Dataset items

++++++++

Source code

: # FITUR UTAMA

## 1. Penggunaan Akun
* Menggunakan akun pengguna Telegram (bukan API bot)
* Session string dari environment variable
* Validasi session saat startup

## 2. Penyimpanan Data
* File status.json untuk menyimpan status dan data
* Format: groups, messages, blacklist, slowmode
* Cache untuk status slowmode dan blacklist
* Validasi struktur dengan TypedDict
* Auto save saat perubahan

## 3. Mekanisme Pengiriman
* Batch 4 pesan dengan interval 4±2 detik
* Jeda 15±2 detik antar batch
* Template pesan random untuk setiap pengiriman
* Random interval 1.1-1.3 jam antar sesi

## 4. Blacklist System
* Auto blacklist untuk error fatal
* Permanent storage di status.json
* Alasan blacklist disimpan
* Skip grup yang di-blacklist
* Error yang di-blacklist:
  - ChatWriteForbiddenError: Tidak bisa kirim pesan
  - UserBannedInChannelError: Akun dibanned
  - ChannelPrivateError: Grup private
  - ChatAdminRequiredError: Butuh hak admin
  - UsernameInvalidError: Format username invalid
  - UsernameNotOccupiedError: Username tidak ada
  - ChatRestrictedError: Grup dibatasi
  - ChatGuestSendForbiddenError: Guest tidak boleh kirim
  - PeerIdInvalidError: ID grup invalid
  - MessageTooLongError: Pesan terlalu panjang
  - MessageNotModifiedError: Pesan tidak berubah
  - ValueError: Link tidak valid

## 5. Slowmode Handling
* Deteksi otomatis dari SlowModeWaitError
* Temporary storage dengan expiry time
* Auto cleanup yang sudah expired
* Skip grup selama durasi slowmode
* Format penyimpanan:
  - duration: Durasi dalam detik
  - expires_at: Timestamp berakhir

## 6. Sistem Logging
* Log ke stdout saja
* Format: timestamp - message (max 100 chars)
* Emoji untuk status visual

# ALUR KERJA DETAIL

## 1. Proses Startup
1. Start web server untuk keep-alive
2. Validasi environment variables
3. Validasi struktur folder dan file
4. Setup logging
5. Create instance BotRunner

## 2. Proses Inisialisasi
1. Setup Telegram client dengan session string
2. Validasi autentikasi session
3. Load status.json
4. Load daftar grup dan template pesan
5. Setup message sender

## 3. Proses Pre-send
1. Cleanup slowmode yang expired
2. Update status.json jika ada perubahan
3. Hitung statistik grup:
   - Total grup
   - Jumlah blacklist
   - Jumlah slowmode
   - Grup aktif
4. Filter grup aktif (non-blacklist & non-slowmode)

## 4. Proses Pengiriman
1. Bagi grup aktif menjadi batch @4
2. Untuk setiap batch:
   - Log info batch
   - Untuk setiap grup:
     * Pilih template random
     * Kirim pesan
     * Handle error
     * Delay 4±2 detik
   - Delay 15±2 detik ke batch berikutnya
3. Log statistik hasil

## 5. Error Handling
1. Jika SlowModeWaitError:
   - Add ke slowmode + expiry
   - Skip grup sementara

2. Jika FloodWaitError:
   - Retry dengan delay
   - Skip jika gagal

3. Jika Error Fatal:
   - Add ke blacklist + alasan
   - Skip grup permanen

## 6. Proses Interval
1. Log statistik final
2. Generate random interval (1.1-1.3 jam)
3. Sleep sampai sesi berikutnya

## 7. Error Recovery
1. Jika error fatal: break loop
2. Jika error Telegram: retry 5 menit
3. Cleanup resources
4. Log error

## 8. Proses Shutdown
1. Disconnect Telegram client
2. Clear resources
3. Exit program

++++++++

--- WHAT YOU ARE ASKED TO DO ---
Restate the data above word for word, omitting nothing.

--- EXPECTED OUTPUT ---
Source code

: # FITUR UTAMA

## 1. Penggunaan Akun
* Menggunakan akun pengguna Telegram (bukan API bot)
* Session string dari environment variable
* Validasi session saat startup

## 2. Penyimpanan Data
* File status.json untuk menyimpan status dan data
* Format: groups, messages, blacklist, slowmode
* Cache untuk status slowmode dan blacklist
* Validasi struktur dengan TypedDict
* Auto save saat perubahan

## 3. Mekanisme Pengiriman
* Batch 4 pesan dengan interval 4±2 detik
* Jeda 15±2 detik antar batch
* Template pesan random untuk setiap pengiriman
* Random interval 1.1-1.3 jam antar sesi

## 4. Blacklist System
* Auto blacklist untuk error fatal
* Permanent storage di status.json
* Alasan blacklist disimpan
* Skip grup yang di-blacklist
* Error yang di-blacklist:
  - ChatWriteForbiddenError: Tidak bisa kirim pesan
  - UserBannedInChannelError: Akun dibanned
  - ChannelPrivateError: Grup private
  - ChatAdminRequiredError: Butuh hak admin
  - UsernameInvalidError: Format username invalid
  - UsernameNotOccupiedError: Username tidak ada
  - ChatRestrictedError: Grup dibatasi
  - ChatGuestSendForbiddenError: Guest tidak boleh kirim
  - PeerIdInvalidError: ID grup invalid
  - MessageTooLongError: Pesan terlalu panjang
  - MessageNotModifiedError: Pesan tidak berubah
  - ValueError: Link tidak valid

## 5. Slowmode Handling
* Deteksi otomatis dari SlowModeWaitError
* Temporary storage dengan expiry time
* Auto cleanup yang sudah expired
* Skip grup selama durasi slowmode
* Format penyimpanan:
  - duration: Durasi dalam detik
  - expires_at: Timestamp berakhir

## 6. Sistem Logging
* Log ke stdout saja
* Format: timestamp - message (max 100 chars)
* Emoji untuk status visual

# ALUR KERJA DETAIL

## 1. Proses Startup
1. Start web server untuk keep-alive
2. Validasi environment variables
3. Validasi struktur folder dan file
4. Setup logging
5. Create instance BotRunner

## 2. Proses Inisialisasi
1. Setup Telegram client dengan session string
2. Validasi autentikasi session
3. Load status.json
4. Load daftar grup dan template pesan
5. Setup message sender

## 3. Proses Pre-send
1. Cleanup slowmode yang expired
2. Update status.json jika ada perubahan
3. Hitung statistik grup:
   - Total grup
   - Jumlah blacklist
   - Jumlah slowmode
   - Grup aktif
4. Filter grup aktif (non-blacklist & non-slowmode)

## 4. Proses Pengiriman
1. Bagi grup aktif menjadi batch @4
2. Untuk setiap batch:
   - Log info batch
   - Untuk setiap grup:
     * Pilih template random
     * Kirim pesan
     * Handle error
     * Delay 4±2 detik
   - Delay 15±2 detik ke batch berikutnya
3. Log statistik hasil

## 5. Error Handling
1. Jika SlowModeWaitError:
   - Add ke slowmode + expiry
   - Skip grup sementara

2. Jika FloodWaitError:
   - Retry dengan delay
   - Skip jika gagal

3. Jika Error Fatal:
   - Add ke blacklist + alasan
   - Skip grup permanen

## 6. Proses Interval
1. Log statistik final
2. Generate random interval (1.1-1.3 jam)
3. Sleep sampai sesi berikutnya

## 7. Error Recovery
1. Jika error fatal: break loop
2. Jika error Telegram: retry 5 menit
3. Cleanup resources
4. Log error

## 8. Proses Shutdown
1. Disconnect Telegram client
2. Clear resources
3. Exit program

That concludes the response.